Telemetry enables you to link cause and effect. So, using the operating theater metaphor, it tells you whether a particular action causes a patient’s heart to beat or fail. In the context of software development, if you don’t have this type of fast feedback, then you can’t experiment, because you don’t know what’s working and what’s not working.
“Observability has to go beyond telemetry and logs. Organizations need a culture that really integrates observability into how they work.”
But observability has to go beyond telemetry and logs. Organizations need a culture that really integrates observability into how they work, using data as a way to learn and outlearn the competition. When we launch a feature into the market, we set it up so that we can perform A/B testing in order to say which more effectively achieves our goals; and also use observability as a way to aid problem resolution.
New Relic: How mature are organizations when it comes to observability?
Gene: For six years, I’ve been a part of The State of DevOps Research, along with Dr.

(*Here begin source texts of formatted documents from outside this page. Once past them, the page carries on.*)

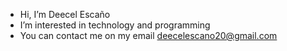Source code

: - Hi, I’m Deecel Escaño
- I’m interested in technology and programming
- You can contact me on my email
deecelescano20@gmail.com
<!---
deecel/deecel is a ✨ special ✨ repository because its `README.md` (this file) appears on your GitHub profile.
You can click the Preview link to take a look at your changes.
--->

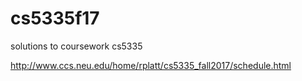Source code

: # cs5335f17

solutions to coursework cs5335

http://www.ccs.neu.edu/home/rplatt/cs5335_fall2017/schedule.html
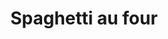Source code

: ---
title: "Spaghetti au four"
description: ""
price_s: ""
price_l: "12"
price_lg: ""
weight: "3"
hidden: true
---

Nicole Forsgren and Jez Humble, which is a cross-population study that spans more than 36,000 respondents. Each year, the findings have indicated that the gap between high performers and low performers is very wide.

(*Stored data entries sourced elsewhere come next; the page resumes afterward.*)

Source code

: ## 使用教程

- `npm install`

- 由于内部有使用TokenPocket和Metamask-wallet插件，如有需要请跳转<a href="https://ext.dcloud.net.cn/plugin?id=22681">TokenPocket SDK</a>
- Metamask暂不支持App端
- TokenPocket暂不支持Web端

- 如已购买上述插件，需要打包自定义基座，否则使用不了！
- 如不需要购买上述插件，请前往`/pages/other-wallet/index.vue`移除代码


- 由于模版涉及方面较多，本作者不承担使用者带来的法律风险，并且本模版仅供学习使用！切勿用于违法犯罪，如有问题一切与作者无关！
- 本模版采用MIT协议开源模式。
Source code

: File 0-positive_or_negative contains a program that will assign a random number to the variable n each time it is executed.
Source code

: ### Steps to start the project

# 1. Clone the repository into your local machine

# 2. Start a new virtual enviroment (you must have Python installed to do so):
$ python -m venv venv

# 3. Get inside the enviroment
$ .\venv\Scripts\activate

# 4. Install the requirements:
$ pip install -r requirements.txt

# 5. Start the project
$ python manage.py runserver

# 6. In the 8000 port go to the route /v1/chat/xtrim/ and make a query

Among the high performers, you see spectacular levels of performance: they deploy faster and more frequently, they fix problems quicker, and their deployments are more successful. They have high levels of observability, as well as a bunch of great technical practices, great architectures, and great cultural norms. In contrast, among the lower performers, you see time to repair measured in days or weeks rather than in hours. So there are several orders of magnitude between high and low performers.
New Relic: What can organizations do to become high performers?
Gene: They need to focus on three areas: putting in place the right architecture, developing the right technical practices, and establishing the right cultural norms.
First, can their teams independently develop, test, and deploy value? And is their architecture tightly or loosely coupled? That’s one element. Second, their technical practices should include continuous integration and continuous delivery, as well as proactive telemetry in the production environment. The third area is cultural norms: is there a culture where it is safe to tell bad news, or is there a culture of suppressing bad news? This is an important predictor of performance.
When you work in this new mode, you have higher workplace engagement and higher employee net promoter scores. People are bringing their best work to their work, and a lot of literature suggests that when you have a highly-engaged workforce that cares about the customer, you end up with far better outcomes—and that’s not just technology, that’s for work in general.
New Relic: How important is it for organizations to have a cloud native approach to software development?
Gene: An organization’s architecture doesn’t necessarily have to be in the cloud, as long as teams can work independently of one another. This means they can test a component isolated from every other component.
If you have to test in the presence of every other component, you need an integrated test environment, and now you’re shackled to a tightly-coupled architecture. This type of architecture makes it impossible to identify which component is causing the problem and to identify issues before they go into production.
New Relic: Our research suggests that some organizations are struggling to recruit the talent they need to improve their software development. What’s your view on this?
Gene: A lot of research suggests that there’s a skills shortage but not a talent shortage. Overall, I think leaders aren’t doing enough to unleash the talent they already have within their organizations.
One example of a firm that has changed its approach to this is General Motors. For decades, its Fremont plant was the worst-performing automotive plant—not just in the US, but across the globe. But then GM entered a partnership with Toyota and the workers completed training in Japan. After this training, despite having the same people, the Fremont plant became one of the world’s best-performing automotive plants.